El origen de la Cartuja
“Estaba siempre con rostro sonriente; su hablar era modesto; juntaba a la autoridad de un padre la ternura de una madre.”
(Sus compañeros de Santa María de la Torre)
C omienza Bruno por hacer ensayos de vida monástica, con dos compañeros, en Sèche-Fontaine, dependencia de la célebre abadía de Molesmes gobernada por el futuro fundador del Císter, San Roberto. Pero no satisfecho, dejó allí a sus compañeros, que terminaron por unirse a Molesmes, y partió en busca de una mayor soledad.
Reuniendo, con su gran don para la amistad, otros seis compañeros, se dirigió al obispo de Grenoble, San Hugo, solicitando algún lugar a propósito en su diócesis para llevar vida eremítica (1084).
Iluminado San Hugo por un sueño misterioso, en que había visto que siete estrellas le conducían a un paraje inhóspito donde estaba Dios construyéndose una morada para su gloria, no dudó el santo obispo que Bruno y sus compañeros —siete precisamente— venían enviados por divina inspiración a dar cumplimiento al sueño profético. Y los encaminó al lugar desierto denominado Chartreuse (en las montañas del Delfinado), soledad de difícil acceso, rodeada de altas y hermosas montañas que constituían la mejor clausura natural para quienes buscaban establecer un espacio sagrado.
Comenzaron por construir un monasterio humilde y rústico, y se entregaron con fervor a los ejercicios propios de la vida contemplativa, oración y penitencia.
Pocos años, sin embargo, pudo disfrutar Bruno de aquella montaña ideal. En 1090, el Papa Beato Urbano II, antiguo discípulo suyo en Reims, lo llamaba a Roma para tenerlo a su lado como sabio consejero al servicio de la Iglesia.
En aras de la obediencia, sacrificó Bruno su ideal monástico, y se unió al Vicario de Cristo para continuar con él la reforma gregoriana. Pero no pudo aclimatarse a una vida tan distinta a la que él anhelaba. El Papa, no queriendo contrariar más la vocación de su antiguo maestro, después de ofrecerle inútilmente la sede arzobispal de Reggio en Calabria (Italia), le permitió retirarse de nuevo a su amada soledad, pero, para tenerlo cerca, sin abandonar la península itálica (1091).
Entonces se estableció con otros compañeros al sur de Italia, en Calabria, dando origen así a la segunda casa de la Orden Cartujana: Santa María de la Torre.
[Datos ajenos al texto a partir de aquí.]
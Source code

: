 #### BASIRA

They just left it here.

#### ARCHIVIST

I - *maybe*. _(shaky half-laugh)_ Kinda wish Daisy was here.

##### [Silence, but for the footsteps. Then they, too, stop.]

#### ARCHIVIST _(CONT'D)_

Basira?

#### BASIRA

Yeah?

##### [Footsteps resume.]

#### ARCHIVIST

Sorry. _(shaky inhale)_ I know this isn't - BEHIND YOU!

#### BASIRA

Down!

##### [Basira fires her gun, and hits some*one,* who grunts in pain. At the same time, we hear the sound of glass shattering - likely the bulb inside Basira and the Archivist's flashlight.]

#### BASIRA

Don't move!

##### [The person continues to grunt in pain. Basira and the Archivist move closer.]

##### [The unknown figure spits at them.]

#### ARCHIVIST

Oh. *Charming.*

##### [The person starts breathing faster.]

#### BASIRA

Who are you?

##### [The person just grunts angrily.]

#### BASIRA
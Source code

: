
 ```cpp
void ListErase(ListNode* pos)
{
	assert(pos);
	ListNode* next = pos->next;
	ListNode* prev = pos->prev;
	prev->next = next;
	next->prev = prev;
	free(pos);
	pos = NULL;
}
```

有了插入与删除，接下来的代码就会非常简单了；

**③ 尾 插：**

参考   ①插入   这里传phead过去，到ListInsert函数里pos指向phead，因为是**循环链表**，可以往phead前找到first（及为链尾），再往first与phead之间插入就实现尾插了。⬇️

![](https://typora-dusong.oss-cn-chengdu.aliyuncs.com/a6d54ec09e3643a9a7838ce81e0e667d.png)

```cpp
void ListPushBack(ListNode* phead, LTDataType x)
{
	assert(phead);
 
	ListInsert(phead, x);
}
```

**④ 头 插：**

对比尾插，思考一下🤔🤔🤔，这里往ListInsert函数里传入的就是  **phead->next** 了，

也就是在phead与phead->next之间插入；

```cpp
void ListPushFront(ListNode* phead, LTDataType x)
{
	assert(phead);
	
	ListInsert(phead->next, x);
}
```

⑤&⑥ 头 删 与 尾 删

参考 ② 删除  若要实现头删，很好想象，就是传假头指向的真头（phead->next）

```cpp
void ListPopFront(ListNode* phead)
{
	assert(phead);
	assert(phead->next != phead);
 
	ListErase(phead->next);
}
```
Allí permaneció Bruno hasta su muerte, el 6 de octubre de 1101, y allí se conservan sus restos mortales, siendo objeto de un culto y devoción extraordinarios por parte de las gentes del lugar.
Su santa memoria perduró durante siglos, de corazón en corazón, hasta que por fin Bruno fue canonizado de viva voz por el Papa León X el 19 de julio de 1514.
El testimonio más completo y precioso que se conserva acerca del carácter de nuestro Santo es el que a su muerte escribieron sus compañeros de Santa María de la Torre: “Bruno merece ser alabado por muchas cosas, pero sobre todo porque fue hombre de un humor siempre igual: ésta era su peculiaridad. Estaba siempre con rostro sonriente; su hablar era modesto; juntaba a la autoridad de un padre la ternura de una madre. Nadie lo halló arrogante o soberbio, sino manso como un cordero”. Sus antiguos hijos de Chartreuse decían: “Era un hombre de un gran corazón”.
Tan grande era el ascendiente moral de Bruno sobre estos primeros hijos suyos, que, al dejar él su compañía para seguir la llamada del Papa, abandonaron también ellos aquel paraje, sintiendo no poder soportar una vida austera sin la compañía y el aliento de su Padre y guía espiritual. Sin embargo, poco después, escuchando los ruegos de Bruno, se reintegraron al lugar bajo la dirección de Landuino, uno de los siete fundadores.